- _WHAT IS REQUIRED_: Among the records below, find each line containing the word "axis" and copy it.

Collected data

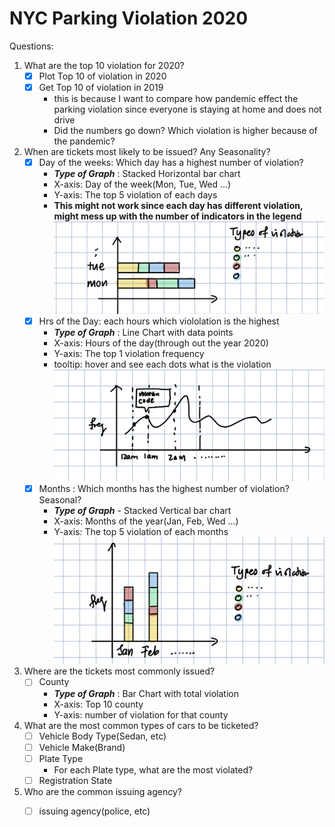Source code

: # NYC Parking Violation 2020 

Questions: 
1. What are the top 10 violation for 2020? 
    - [x] Plot Top 10 of violation in 2020 
    - [x] Get Top 10 of violation in 2019 
        - this is because I want to compare how pandemic effect the parking violation since everyone is staying at home and does not drive
        - Did the numbers go down? Which violation is higher because of the pandemic? 
2. When are tickets most likely to be issued? Any Seasonality?  
    - [x] Day of the weeks: Which day has a highest number of violation? 
        - ***Type of Graph*** : Stacked Horizontal bar chart
        - X-axis: Day of the week(Mon, Tue, Wed ...)
        - Y-axis: The top 5 violation of each days 
        - **This might not work since each day has different violation, might mess up with the number of indicators in the legend**
        ![Day of Weeks Idea](../pictures/day_of_weeks_idea.jpeg)
    - [x] Hrs of the Day: each hours which viololation is the highest
        -  ***Type of Graph*** : Line Chart with data points 
        - X-axis: Hours of the day(through out the year 2020)
        - Y-axis: The top 1 violation frequency 
        - tooltip: hover and see each dots what is the violation
        ![Hrs of the day Idea](../pictures/hrs_of_day_idea.jpeg)
    - [x] Months : Which months has the highest number of violation? Seasonal?
        - ***Type of Graph*** - Stacked Vertical bar chart
        - X-axis: Months of the year(Jan, Feb, Wed ...)
        - Y-axis: The top 5 violation of each months 
        ![Months Idea](../pictures/months_idea.jpeg)
3. Where are the tickets most commonly issued? 
    - [ ] County 
        -  ***Type of Graph*** : Bar Chart with total violation 
        - X-axis: Top 10 county
        - Y-axis: number of violation for that county
4. What are the most common types of cars to be ticketed?
    - [ ] Vehicle Body Type(Sedan, etc)
    - [ ] Vehicle Make(Brand)
    - [ ] Plate Type
        - For each Plate type, what are the most violated? 
    - [ ] Registration State
5. Who are the common issuing agency?
    - [ ] issuing agency(police, etc)


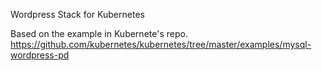 Wordpress Stack for Kubernetes

Based on the example in Kubernete's repo.
https://github.com/kubernetes/kubernetes/tree/master/examples/mysql-wordpress-pd


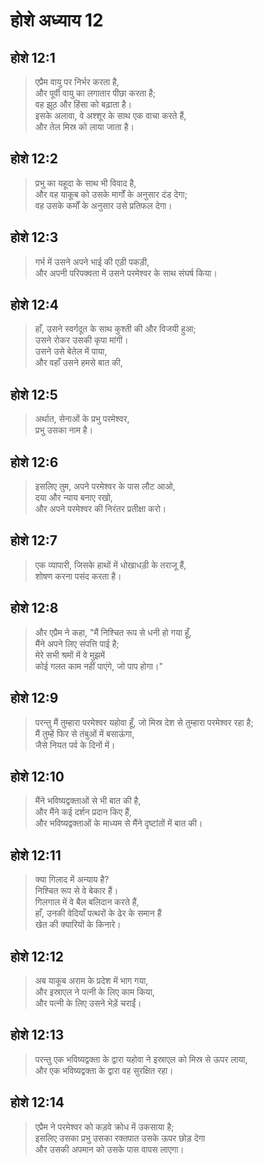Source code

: # होशे अध्याय 12

## होशे 12:1

> एप्रैम वायु पर निर्भर करता है,  
> और पूर्वी वायु का लगातार पीछा करता है;  
> वह झूठ और हिंसा को बढ़ाता है।  
> इसके अलावा, वे अश्शूर के साथ एक वाचा करते हैं,  
> और तेल मिस्र को लाया जाता है।

## होशे 12:2

> प्रभु का यहूदा के साथ भी विवाद है,  
> और वह याकूब को उसके मार्गों के अनुसार दंड देगा;  
> वह उसके कर्मों के अनुसार उसे प्रतिफल देगा।

## होशे 12:3

> गर्भ में उसने अपने भाई की एड़ी पकड़ी,  
> और अपनी परिपक्वता में उसने परमेश्वर के साथ संघर्ष किया।

## होशे 12:4

> हाँ, उसने स्वर्गदूत के साथ कुश्ती की और विजयी हुआ;  
> उसने रोकर उसकी कृपा मांगी।  
> उसने उसे बेतेल में पाया,  
> और वहाँ उसने हमसे बात की,

## होशे 12:5

> अर्थात, सेनाओं के प्रभु परमेश्वर,  
> प्रभु उसका नाम है।

## होशे 12:6

> इसलिए तुम, अपने परमेश्वर के पास लौट आओ,  
> दया और न्याय बनाए रखो,  
> और अपने परमेश्वर की निरंतर प्रतीक्षा करो।

## होशे 12:7

> एक व्यापारी, जिसके हाथों में धोखाधड़ी के तराजू हैं,  
> शोषण करना पसंद करता है।

## होशे 12:8

> और एप्रैम ने कहा, "मैं निश्चित रूप से धनी हो गया हूँ,  
> मैंने अपने लिए संपत्ति पाई है;  
> मेरे सभी श्रमों में वे मुझमें  
> कोई गलत काम नहीं पाएंगे, जो पाप होगा।"

## होशे 12:9

> परन्तु मैं तुम्हारा परमेश्वर यहोवा हूँ, जो मिस्र देश से तुम्हारा परमेश्वर रहा है;  
> मैं तुम्हें फिर से तंबुओं में बसाऊंगा,  
> जैसे नियत पर्व के दिनों में।

## होशे 12:10

> मैंने भविष्यद्वक्ताओं से भी बात की है,  
> और मैंने कई दर्शन प्रदान किए हैं,  
> और भविष्यद्वक्ताओं के माध्यम से मैंने दृष्टांतों में बात की।

## होशे 12:11

> क्या गिलाद में अन्याय है?  
> निश्चित रूप से वे बेकार हैं।  
> गिलगाल में वे बैल बलिदान करते हैं,  
> हाँ, उनकी वेदियाँ पत्थरों के ढेर के समान हैं  
> खेत की क्यारियों के किनारे।

## होशे 12:12

> अब याकूब अराम के प्रदेश में भाग गया,  
> और इस्राएल ने पत्नी के लिए काम किया,  
> और पत्नी के लिए उसने भेड़ें चराईं।

## होशे 12:13

> परन्तु एक भविष्यद्वक्ता के द्वारा यहोवा ने इस्राएल को मिस्र से ऊपर लाया,  
> और एक भविष्यद्वक्ता के द्वारा वह सुरक्षित रहा।

## होशे 12:14

> एप्रैम ने परमेश्वर को कड़वे क्रोध में उकसाया है;  
> इसलिए उसका प्रभु उसका रक्तपात उसके ऊपर छोड़ देगा  
> और उसकी अपमान को उसके पास वापस लाएगा।
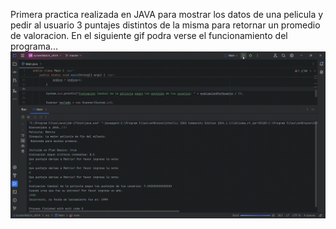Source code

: Primera practica realizada en JAVA para mostrar los datos de una pelicula y pedir al usuario 3 puntajes distintos de la misma para retornar un promedio de valoracion. En el siguiente gif podra verse el funcionamiento del programa...
![image](https://github.com/emiferreyra89/ScreenMatch_JAVA/blob/master/clip_screenMatch_JAVA.gif)
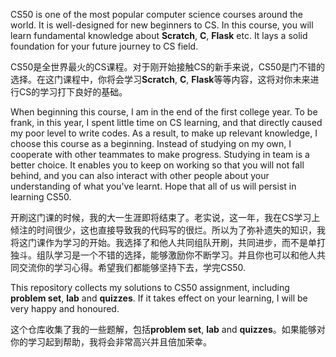 CS50 is one of the most popular computer science courses around the world. It is well-designed for new beginners to CS. In this course, you will learn fundamental knowledge about **Scratch**, **C**, **Flask** etc. It lays a solid foundation for your future journey to CS field.

CS50是全世界最火的CS课程。对于刚开始接触CS的新手来说，CS50是门不错的选择。在这门课程中，你将会学习**Scratch**, **C**, **Flask**等等内容，这将对你未来进行CS的学习打下良好的基础。



When beginning this course, I am in the end of the first college year. To be frank, in this year, I spent little time on CS learning, and that directly caused my poor level to write codes. As a result, to make up relevant knowledge, I choose this course as a beginning. Instead of studying on my own, I cooperate with other teammates to make progress. Studying in team is a better choice. It enables you to keep on working so that you will not fall behind, and you can also interact with other people about your understanding of what you've learnt. Hope that all of us will persist in learning CS50.

开刷这门课的时候，我的大一生涯即将结束了。老实说，这一年，我在CS学习上倾注的时间很少，这也直接导致我的代码写的很烂。所以为了弥补遗失的知识，我将这门课作为学习的开始。我选择了和他人共同组队开刷，共同进步，而不是单打独斗。组队学习是一个不错的选择，能够激励你不断学习。并且你也可以和他人共同交流你的学习心得。希望我们都能够坚持下去，学完CS50.



This repository collects my solutions to CS50 assignment, including **problem set**, **lab** and **quizzes**. If it takes effect on your learning, I will be very happy and honoured.

这个仓库收集了我的一些题解，包括**problem set**, **lab** and **quizzes**。如果能够对你的学习起到帮助，我将会非常高兴并且倍加荣幸。

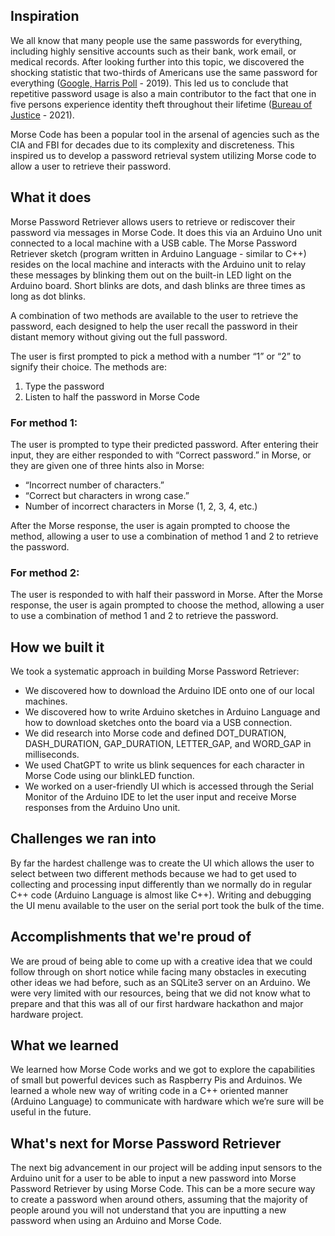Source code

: ## Inspiration

We all know that many people use the same passwords for everything, including highly sensitive accounts such as their bank, work email, or medical records. After looking further into this topic, we discovered the shocking statistic that two-thirds of Americans use the same password for everything ([Google, Harris Poll](https://storage.googleapis.com/gweb-uniblog-publish-prod/documents/PasswordCheckup-HarrisPoll-InfographicFINAL.pdf) - 2019). This led us to conclude that repetitive password usage is also a main contributor to the fact that one in five persons experience identity theft throughout their lifetime ([Bureau of Justice](https://bjs.ojp.gov/press-release/victims-identity-theft-2021#:~:text=As%20of%202021%2C%20about%201,email%20or%20social%20media%20account.) - 2021).

Morse Code has been a popular tool in the arsenal of agencies such as the CIA and FBI for decades due to its complexity and discreteness. This inspired us to develop a password retrieval system utilizing Morse code to allow a user to retrieve their password.

## What it does

Morse Password Retriever allows users to retrieve or rediscover their password via messages in Morse Code. It does this via an Arduino Uno unit connected to a local machine with a USB cable. The Morse Password Retriever sketch (program written in Arduino Language - similar to C++) resides on the local machine and interacts with the Arduino unit to relay these messages by blinking them out on the built-in LED light on the Arduino board. Short blinks are dots, and dash blinks are three times as long as dot blinks.

A combination of two methods are available to the user to retrieve the password, each designed to help the user recall the password in their distant memory without giving out the full password.

The user is first prompted to pick a method with a number “1” or “2” to signify their choice. The methods are:
1. Type the password
2. Listen to half the password in Morse Code

### For method 1:
The user is prompted to type their predicted password. After entering their input, they are either responded to with “Correct password.” in Morse, or they are given one of three hints also in Morse:
- “Incorrect number of characters.”
- “Correct but characters in wrong case.”
- Number of incorrect characters in Morse (1, 2, 3, 4, etc.)

After the Morse response, the user is again prompted to choose the method, allowing a user to use a combination of method 1 and 2 to retrieve the password.

### For method 2:
The user is responded to with half their password in Morse. After the Morse response, the user is again prompted to choose the method, allowing a user to use a combination of method 1 and 2 to retrieve the password.

## How we built it

We took a systematic approach in building Morse Password Retriever:
- We discovered how to download the Arduino IDE onto one of our local machines.
- We discovered how to write Arduino sketches in Arduino Language and how to download sketches onto the board via a USB connection.
- We did research into Morse code and defined DOT_DURATION, DASH_DURATION, GAP_DURATION, LETTER_GAP, and WORD_GAP in milliseconds.
- We used ChatGPT to write us blink sequences for each character in Morse Code using our blinkLED function.
- We worked on a user-friendly UI which is accessed through the Serial Monitor of the Arduino IDE to let the user input and receive Morse responses from the Arduino Uno unit.

## Challenges we ran into

By far the hardest challenge was to create the UI which allows the user to select between two different methods because we had to get used to collecting and processing input differently than we normally do in regular C++ code (Arduino Language is almost like C++). Writing and debugging the UI menu available to the user on the serial port took the bulk of the time.

## Accomplishments that we're proud of

We are proud of being able to come up with a creative idea that we could follow through on short notice while facing many obstacles in executing other ideas we had before, such as an SQLite3 server on an Arduino. We were very limited with our resources, being that we did not know what to prepare and that this was all of our first hardware hackathon and major hardware project.

## What we learned

We learned how Morse Code works and we got to explore the capabilities of small but powerful devices such as Raspberry Pis and Arduinos. We learned a whole new way of writing code in a C++ oriented manner (Arduino Language) to communicate with hardware which we’re sure will be useful in the future.

## What's next for Morse Password Retriever

The next big advancement in our project will be adding input sensors to the Arduino unit for a user to be able to input a new password into Morse Password Retriever by using Morse Code. This can be a more secure way to create a password when around others, assuming that the majority of people around you will not understand that you are inputting a new password when using an Arduino and Morse Code.
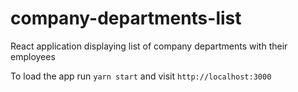 # company-departments-list

React application displaying list of company departments with their employees

To load the app run `yarn start` and visit `http://localhost:3000`
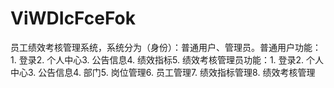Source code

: # ViWDIcFceFok
员工绩效考核管理系统，系统分为（身份）：普通用户、管理员。普通用户功能：1. 登录2. 个人中心3. 公告信息4. 绩效指标5. 绩效考核管理员功能：1. 登录2. 个人中心3. 公告信息4. 部门5. 岗位管理6. 员工管理7. 绩效指标管理8. 绩效考核管理 
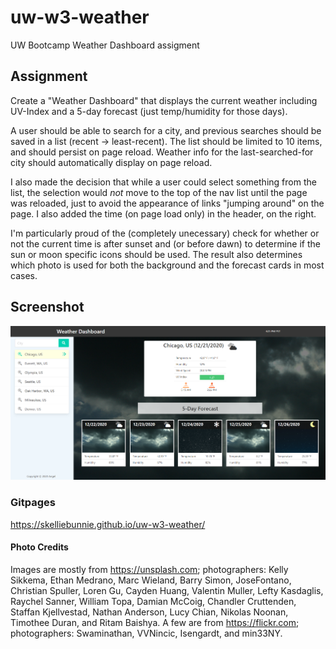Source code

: # uw-w3-weather
UW Bootcamp Weather Dashboard assigment


## Assignment
Create a "Weather Dashboard" that displays the current weather including UV-Index and a 5-day forecast (just temp/humidity for those days).

A user should be able to search for a city, and previous searches should be saved in a list (recent -> least-recent). The list should be limited to 10 items, and should persist on page reload. Weather info for the last-searched-for city should automatically display on page reload.

I also made the decision that while a user could select something from the list, the selection would *not* move to the top of the nav list until the page was reloaded, just to avoid the appearance of links "jumping around" on the page. I also added the time (on page load only) in the header, on the right.

I'm particularly proud of the (completely unecessary) check for whether or not the current time is after sunset and (or before dawn) to determine if the sun or moon specific icons should be used. The result also determines which photo is used for both the background and the forecast cards in most cases.

## Screenshot
![Weather Dashboard Screenshot](/assets/screenshot.png?raw=true "Weather Dashboard Screenshot")

### Gitpages
https://skelliebunnie.github.io/uw-w3-weather/

#### Photo Credits
Images are mostly from https://unsplash.com; photographers: Kelly Sikkema, Ethan Medrano, Marc Wieland, Barry Simon, JoseFontano, Christian Spuller, Loren Gu, Cayden Huang, Valentin Muller, Lefty Kasdaglis, Raychel Sanner, William Topa, Damian McCoig, Chandler Cruttenden, Staffan Kjellvestad, Nathan Anderson, Lucy Chian, Nikolas Noonan, Timothee Duran, and Ritam Baishya.
A few are from https://flickr.com; photographers: Swaminathan, VVNincic, Isengardt, and min33NY.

- _ANSWER TO THE PROBLEM_:
        - X-axis: Day of the week(Mon, Tue, Wed ...)
        - Y-axis: The top 5 violation of each days 
        - X-axis: Hours of the day(through out the year 2020)
        - Y-axis: The top 1 violation frequency 
        - X-axis: Months of the year(Jan, Feb, Wed ...)
        - Y-axis: The top 5 violation of each months 
        - X-axis: Top 10 county
        - Y-axis: number of violation for that county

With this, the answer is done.